After that, Allegra will try to set itself as master node, unless there is already another node that is marked as the master node. If this is the only node, the the item succeeds immediately. Otherwise, it may take until the timeout period for a new master node to be fully established.

The master node is responsible for the following:

  1. Updating the full text search index

  2. Retrieving emails from an email server, if the transmission of articles by e-mail is enabled.

Otherwise, the master node behaves like a normal node.

Master node fails

If the master node fails, the full-text search is temporarily not updated. However, no activities that require an update of the full-text search index are lost. are lost; they are stored in the database.

In addition, retrieval of emails from the email server is temporarily disabled. Again, no entries are lost as they are stored on the email server.

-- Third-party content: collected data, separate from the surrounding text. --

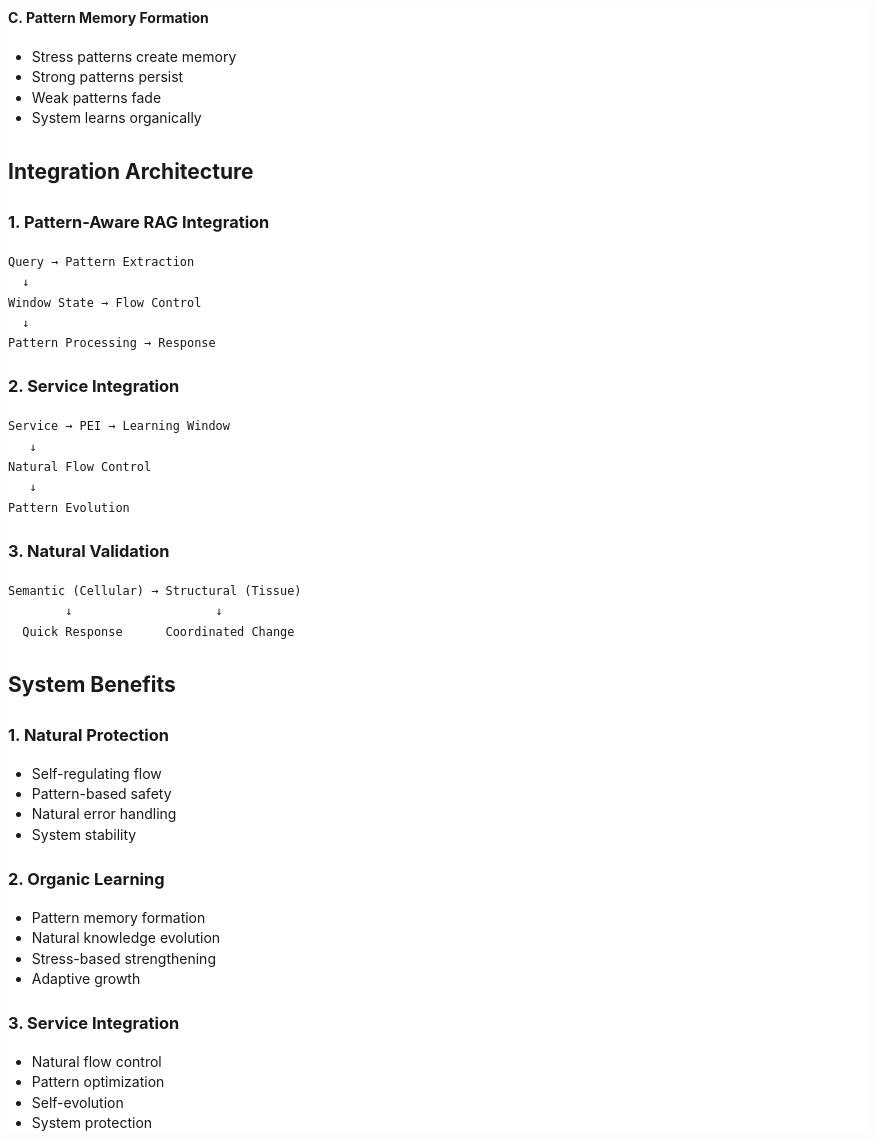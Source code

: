 #### C. Pattern Memory Formation
- Stress patterns create memory
- Strong patterns persist
- Weak patterns fade
- System learns organically

## Integration Architecture

### 1. Pattern-Aware RAG Integration
```
Query → Pattern Extraction
  ↓
Window State → Flow Control
  ↓
Pattern Processing → Response
```

### 2. Service Integration
```
Service → PEI → Learning Window
   ↓
Natural Flow Control
   ↓
Pattern Evolution
```

### 3. Natural Validation
```
Semantic (Cellular) → Structural (Tissue)
        ↓                    ↓
  Quick Response      Coordinated Change
```

## System Benefits

### 1. Natural Protection
- Self-regulating flow
- Pattern-based safety
- Natural error handling
- System stability

### 2. Organic Learning
- Pattern memory formation
- Natural knowledge evolution
- Stress-based strengthening
- Adaptive growth

### 3. Service Integration
- Natural flow control
- Pattern optimization
- Self-evolution
- System protection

After a maximum of one timeout period (default value is 5 minutes, set in the WEB-INF/quartz-jobs.xml file) the negotiation between the remaining nodes as to who will replace the original master node starts.The result is random. The new master node starts updating the full-text search index and retrieving emails from the email server.

Thus, the failure of a master node leads to a slightly reduced performance and a delay of about 5 minutes in updating the full-text search index.

Failure of a regular node

When a regular node fails, there is some performance degradation. The other nodes take less than the timeout period (default is 5 minutes, set in the WEB-INF/quartz-jobs.xml file) to detect that a node has failed. However, this has no further consequences.

Forced change of master node

Normally, all application nodes negotiate among themselves as to who should become the master node. The result is random.

However, it is possible to force one of the nodes to become the master node. To do this, the current master node must be instructed to perform its items related to the master node items, such as updating the full-text search index, and making room for the new master node. This process may take up to the timeout period (5 minutes by default) before the new node can assume its responsibilities as the new master node.